La production conventionnelle, j’ai pu éditer et produire tous les disques du groupe ABBEY ROAD considéré un temps comme le meilleur cover-groupe des Beatles. J’ai produit aussi KHEOPS, un concept spécial dont les ventes en Asie furent exceptionnelles, le nouvel album "SUN PROJECT" est sorti en 2016, et, ma principale fierté la production du guitariste de Fados SIDONIO PEREIRA avec qui j’ai enregistré sept album et noué une amitié longue de 30 ans avant qu’il ne nous quitte en mars 2014.

Quels sont les images que vous gardez de votre métier ? Positives comme négatives ?
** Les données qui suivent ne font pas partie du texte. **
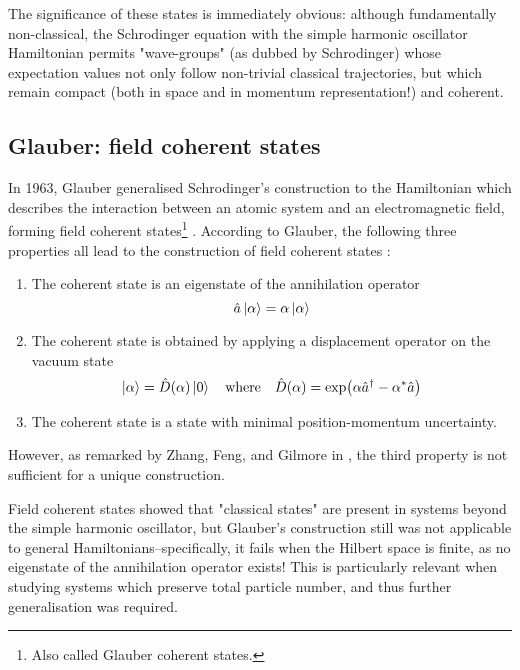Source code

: The significance of these states is immediately obvious: although fundamentally non-classical, the Schrodinger equation with the simple harmonic oscillator Hamiltonian permits "wave-groups" (as dubbed by Schrodinger) whose expectation values not only follow non-trivial classical trajectories, but which remain compact (both in space and in momentum representation!) and coherent.
	
\subsection{Glauber: field coherent states}
In 1963, Glauber generalised Schrodinger's construction to the Hamiltonian which describes the interaction between an atomic system and an electromagnetic field, forming field coherent states\footnote{Also called Glauber coherent states.} \cite{field_coherent_states}. According to Glauber, the following three properties all lead to the construction of field coherent states \cite[p. 869]{ZFG}:
\begin{enumerate}
	\item The coherent state is an eigenstate of the annihilation operator
	\begin{equation}
	\hat{a}\ket{\alpha}=\alpha\ket{\alpha}
	\end{equation}
	\item The coherent state is obtained by applying a displacement operator on the vacuum state
	\begin{equation}
	\ket{\alpha}=\hat{D}(\alpha)\ket{0}\qq{where} \hat{D}(\alpha)=\exp(\alpha\hat{a}\hc-\alpha^*\hat{a})
	\end{equation}
	\item The coherent state is a state with minimal position-momentum uncertainty.
\end{enumerate}
However, as remarked by Zhang, Feng, and Gilmore in \cite{ZFG}, the third property is not sufficient for a unique construction.

Field coherent states showed that "classical states" are present in systems beyond the simple harmonic oscillator, but Glauber's construction still was not applicable to general Hamiltonians--specifically, it fails when the Hilbert space is finite, as no eigenstate of the annihilation operator exists! This is particularly relevant when studying systems which preserve total particle number, and thus further generalisation was required.
	
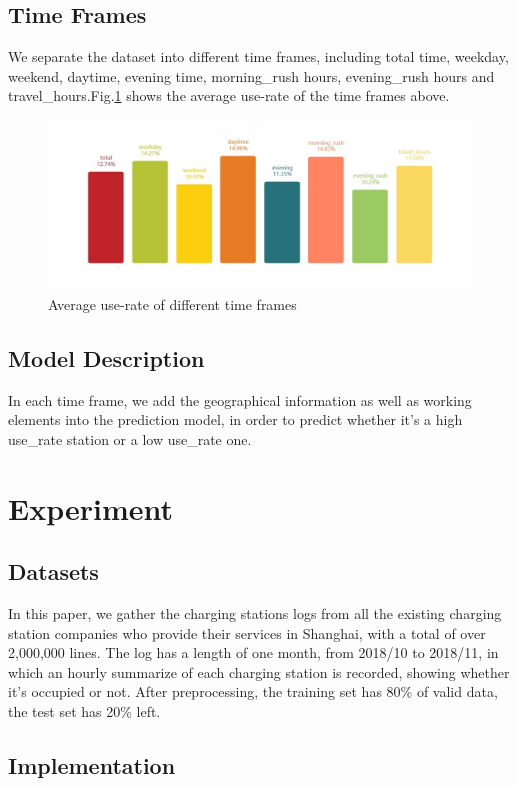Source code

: \subsection{Time Frames}
We separate the dataset into different time frames, including total time, weekday, weekend, daytime, evening time, morning\_rush hours, evening\_rush hours and travel\_hours.Fig.\ref{fig3} shows the average use-rate of the time frames above.
\begin{figure}[!htp]
	\includegraphics[width=\columnwidth]{./figures/timeframes.pdf}
	\centering
	\caption{Average use-rate of different time frames}
	\label{fig3}
\end{figure}

\subsection{Model Description}
In each time frame, we add the geographical information as well as working elements into the prediction model, in order to predict whether it’s a high use\_rate station or a low use\_rate one.
\section{Experiment}

\subsection{Datasets}
In this paper, we gather the charging stations logs from all the existing charging station companies who provide their services in Shanghai, with a total of over 2,000,000 lines. The log has a length of one month, from 2018/10 to 2018/11, in which an hourly summarize of each charging station is recorded, showing whether it's occupied or not. After preprocessing, the training set has 80\% of valid data, the test set has 20\% left.

\subsection{Implementation}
D’abord j’ai toujours exercé ce métier avec passion, comme je le faisais pour la chanson et la composition et aujourd’hui la peinture, on ne peut rien faire sans passion sinon cela se ressent, je me dis souvent lorsque je rentre dans un magasin et que l’employé fait la gueule qu’il ne doit pas être heureux de faire son métier, c’est valable pour tous les métiers, sinon il le ferait avec passion et sourire et bonheur. Ensuite, les voyages que j’ai pu faire grâce à ce métier, presque le tour du monde, les gens rencontrés, l’enrichissement personnel de tout ce que représente le fait de découvrir d’autres cultures, d’autres mœurs. Je reste un grand passionné pour l’édition et la production, ma vie de ce côté professionnel est une réussite, l’aspect négatif est que toujours on prend, lorsqu’on a des passions, sur sa vie privée, j’ai raté pas mal de choses sur le plan personnel, je n’ai pas vu grandir mes aînés, je n’étais pas là lorsqu’ils avaient besoin de moi, la peine, même involontaire qu’on inflige à d’autres pour égoïstement continuer à se passionner. Les  « amis » intéressés qui disparaissent dès que le succès s’en va. Je suis parfois aussi déçu de l’attitude de certains artistes ou compositeurs qui lorsqu’ils ont du succès sont convaincus que personne d’autre qu’eux-mêmes en sont responsables mais dès qu’ils n’ont pas de succès c’est toujours la faute aux autres (éditeurs, producteurs), c’est la vie, les égos sont parfois surdimensionnés dans notre métier. L’angoisse avant de monter sur scène, l’incompréhension parfois de petits « caporaux » responsables d’émissions de radio ou de télévision qui vous jettent d’un revers de main après que vous avez sué sang et eau pour réaliser un opus auquel vous croyez, les raisons sont souvent injustes mais bon, c’est ainsi, je n’ai aucun regret, je suis heureux et serein, j’ai trouvé mon équilibre personnel et professionnel.

Vos projets aujourd’hui ?

Je me partage entre ma maison dans le Sud de la France, le Portugal et la Belgique, je travaille avec mes amis musiciens à des projets d’illustrations musicales, la production de la série digitale Historia do Fado, je viens de sortir un nouvel album de chansons inédites qui me ressemblent, LES SENTIMENTS ABSTRAITS qui sort en Belgique, France, Corée du Sud et Portugal pour l'instant, je gère des catalogues d’éditions et je m’occupe de la promotion de Kosinus et Axs en Belgique, le travail pour les labels qui m’ont confié la gestion de leurs droits voisins est assez conséquent et dans mes moments de loisirs je pratique la peinture, la lecture et la marche rapide. Je m’occupe aussi de mon plus jeune fils avec lequel je tente de ne pas commettre les mêmes erreurs de ma jeunesse.  

 

Interview réalisée par  Blandine Marditon pour « Particules du Sud ».